The Snake River winds through Hells Canyon – low this time of year, the middle of summer. Inaccessible by road, virtually untouched by time, the canyon is narrow, creased with pillars of basalt. Thick stands of coyote willow and thistle mark the shore. The hillsides are brown, bunch grass parched. It’s hot, and the river reflects the sun.

A few miles downriver, in Asotin, Christina White was the first to disappear. She has been missing since 1979, and since then the small community in the southeastern corner of Washington State hasn’t changed much. Population 1,100, there’s a gas station and grocery store, a couple of schools and a handful of churches. Restaurants and bars come and go.

The missing girl, Christina White, smiles in the photograph, her long brown hair parted down the middle. Twelve-years-old when she disappeared on April 28, 1979. The carnival was in town, and at 2:00 that afternoon, Christina called her mother from a friend’s house, because she didn’t feel well. The day was warm, temperatures in the low seventies, and the girl had a predisposition for heatstroke, so her mother told her to put a cool cloth on her neck and rest. She’d pick her up at the bottom of the hill. Christina had a ten-speed bicycle with a basket in front. Her mother watched for her, but the girl didn’t come.

The Lewis-Clark Valley is six miles downriver from Asotin. It is here, at the confluence of the Clearwater and Snake Rivers, where Lewis and Clark camped on their westward journey, where Lewiston, a city of 32,000 people, sits on the Idaho side of the river, and Clarkston, a town of 7,000, sits on the Washington side.

July 4, 1981. A hot Saturday evening. Near the industrial port district, downriver from Red Wolf Crossing, fishermen noticed a plastic bag bobbing near the north shore. They pulled their boat alongside the bag, dragged it closer. A woman’s headless torso, naked, punctured with wounds. Twenty-two-year-old Kristin David.

The search had started June 27, the day after Kristin was reported missing. Photographs were posted: almond-shaped eyes, full lips and shoulder-length hair feathered away from a pretty face. She was a student at the University of Idaho in Moscow, a senior majoring in broadcast journalism and political science, last seen riding her ten-speed bicycle south along a thirty-mile stretch of highway, from Moscow to Lewiston. Kristin had a summer job at Lewiston’s pea processing factory, but she didn’t make it to her shift. Under hypnosis, a man heading north on June 26 remembered seeing a brown van stopped along the highway, assisting a young woman on the side of the road.

September 12, 1982. Three college students disappeared from Lewiston. In the newspaper photo, twenty-one-year-old Kristina Nelson smiles, light brown hair wavy, a strand of pearls clasped around her neck. Jacqueline (Brandi) Miller, Kristina’s stepsister, was eighteen with dark shoulder-length hair and big brown eyes. Steven Pearsall, a former air force corporeal, was thirty-five; in his photo, he’s in uniform and wears black-framed eyeglasses.

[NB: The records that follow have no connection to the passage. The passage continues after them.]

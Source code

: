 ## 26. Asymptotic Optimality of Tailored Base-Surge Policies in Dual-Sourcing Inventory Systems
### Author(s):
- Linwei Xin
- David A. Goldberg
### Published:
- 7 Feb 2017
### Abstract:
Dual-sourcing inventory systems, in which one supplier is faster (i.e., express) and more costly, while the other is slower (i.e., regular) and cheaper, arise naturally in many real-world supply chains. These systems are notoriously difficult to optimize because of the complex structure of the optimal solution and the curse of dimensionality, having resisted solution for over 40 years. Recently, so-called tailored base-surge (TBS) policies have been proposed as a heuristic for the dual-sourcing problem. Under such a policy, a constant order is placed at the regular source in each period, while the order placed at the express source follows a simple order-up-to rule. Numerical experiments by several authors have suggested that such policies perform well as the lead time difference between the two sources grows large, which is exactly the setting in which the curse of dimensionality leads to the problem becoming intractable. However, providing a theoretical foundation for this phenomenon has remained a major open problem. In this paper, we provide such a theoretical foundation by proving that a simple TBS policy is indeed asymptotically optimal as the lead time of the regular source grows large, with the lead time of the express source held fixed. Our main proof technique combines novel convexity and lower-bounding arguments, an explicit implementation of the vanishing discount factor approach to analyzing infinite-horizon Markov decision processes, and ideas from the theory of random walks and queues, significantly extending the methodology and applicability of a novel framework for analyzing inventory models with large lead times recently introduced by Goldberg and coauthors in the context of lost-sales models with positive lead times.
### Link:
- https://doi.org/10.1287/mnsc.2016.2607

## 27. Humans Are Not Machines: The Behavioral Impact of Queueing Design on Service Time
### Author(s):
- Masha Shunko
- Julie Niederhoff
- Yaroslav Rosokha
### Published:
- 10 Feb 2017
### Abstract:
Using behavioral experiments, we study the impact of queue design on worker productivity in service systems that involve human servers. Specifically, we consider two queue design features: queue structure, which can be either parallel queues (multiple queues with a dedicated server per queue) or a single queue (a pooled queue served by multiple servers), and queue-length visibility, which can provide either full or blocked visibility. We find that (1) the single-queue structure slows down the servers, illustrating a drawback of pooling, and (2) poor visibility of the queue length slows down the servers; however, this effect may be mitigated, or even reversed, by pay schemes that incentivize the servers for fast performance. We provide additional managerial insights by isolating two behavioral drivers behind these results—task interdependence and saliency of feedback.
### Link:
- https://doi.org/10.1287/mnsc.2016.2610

Sometime after 10:00 p.m., Kristina left a note at her apartment for her boyfriend: she and her sister were walking to the grocery store, then over to a friend’s to do laundry. Police believe the girls ended up at the Civic Theatre, a stone church built in 1907 that resembles a Scottish castle, a building they passed on their way to the store.

Steven was last seen at midnight when his girlfriend dropped him off at the theater where he worked as a custodian, so he could do his laundry and practice his clarinet. Steven and Kristina knew each other; they lived four houses apart on the same street. She used work at the theater, and they took the same college art classes. He was initially considered a suspect, but when he could not be found – when police discovered his clarinet at the theater, an un-cashed paycheck at his apartment, when they learned that he didn’t have access to a car – his status was changed from wanted to missing.

Two years later, March 19, 1984 – the girls’ bodies were found on the grade just two miles outside of Kendrick, a sheltered town of 350, 30 miles north of Lewiston. A sixteen-year-old boy collected cans along the highway on Bear Ridge, two miles out of town, when his hat blew off. Near a pine tree, he found a human skull.

Police are certain they know who did it: the same man who abducted Christina White and Kristin David is responsible for the three who disappeared from the theater. But there’s not enough evidence for an arrest. The man stayed in the Lewis-Clark Valley until 1999, threatened to sue the police for harassment, then moved across the country.

Over thirty years have passed since the first murder, and while new technologies enable police to retest evidence, the cases are still unsolved. Occasionally, the local newspaper reprints the stories; perhaps as reminders that after all this time, the families are still here. They still grieve. In some ways, they have moved on – they’ve grown older, some have died, they’ve raised children and grandchildren. But, in other ways, time has stood still.